Contrary to all evidence leading to the fact that social media negatively affects the developing minds of young adults, there are some benefits that have come from the rise in social media use. Kelly Wallace of CNN discussed in her article that a survey of 13-17 year olds, 28% said social networking made them feel more outgoing versus 5% who said it made them feel less so; and 29% said it made them feel less shy versus the 3% who said it made them feel more introverted” (Wallace). While these statistics do show that social media has brought out the more outgoing side of these teens, there is still the possibility of these teens feeling self-conscious while looking at others on the same website. The study only focuses on shy versus outgoing; not confidence. In addition, Clive Thompson’s article states that, “Research by Amanda Lenhart of the Pew Research Centre, a US thinktank, found that the most avid texters are also the kids most likely to spend time with friends in person. One form of socializing doesn’t replace the other. It augments it” (Thompson). However true that may be, again, just because one appears to be hanging out with their friends all the time does not mean that they are happy and self confident. That is something that growing up in my town has allowed me to realize; despite how happy one appears never stop treating them with support and kindness because you may not truly know what one is going through. 

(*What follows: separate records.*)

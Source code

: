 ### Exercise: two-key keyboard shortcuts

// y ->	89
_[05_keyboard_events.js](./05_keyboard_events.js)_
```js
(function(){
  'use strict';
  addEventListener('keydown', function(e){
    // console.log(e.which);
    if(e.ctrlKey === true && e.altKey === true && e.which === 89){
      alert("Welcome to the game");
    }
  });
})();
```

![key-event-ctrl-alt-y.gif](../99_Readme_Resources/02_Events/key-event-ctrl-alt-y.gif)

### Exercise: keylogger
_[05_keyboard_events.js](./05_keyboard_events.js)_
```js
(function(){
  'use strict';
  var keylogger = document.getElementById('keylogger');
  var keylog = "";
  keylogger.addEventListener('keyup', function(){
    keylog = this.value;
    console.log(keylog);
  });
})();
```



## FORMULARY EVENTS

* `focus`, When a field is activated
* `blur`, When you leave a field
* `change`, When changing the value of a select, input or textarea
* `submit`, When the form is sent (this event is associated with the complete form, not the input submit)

This unrealistic idealistic picture of what “beautiful” is appeared as is being constantly rubbed in young adolescent’s faces everywhere they turn. Between the advertisements, billboards, Facebook ads, featured images on Instagram and even pictures of their peers; kids can’t get a break. The increasing technological advancement of our world doesn’t appear to be slowing any time soon and with that this issue of body imaging is only going to stem from social media even more. Young adults already face a tremendous amount of emotions and changes as they go through puberty and with the added access to social media, it only gets worse. Preventing kids from accessing social media is near impossible as it has become a cultural norm for kids to have their own phone at an early age. With the increasing safety risks, I do agree that it is smart for teens to have phones however, it is not necessary for them to have smart phones. Having immediate access to all social media at all hours of the day will only continue to put teens at a risk for anxiety, depression, bipolar, anorexia, bulimia, over exercising, or even self harm. I am not saying self harm results from over use of social media rather that overuse of social media can lead into a surplus of mental and physical disorders and when those get out of control, it can be hard to get under control. Due to such statistical evidence, it is important to monitor your child’s access to social media and to pay close attention to any changes that may point in the direction of a psychological or physical disorder. Social media may be useful for keeping in touch and marketing for businesses, but when it comes toy our child’s overall well being it would be best to keep their access to the internet limited and their youthfulness happy and free spirited.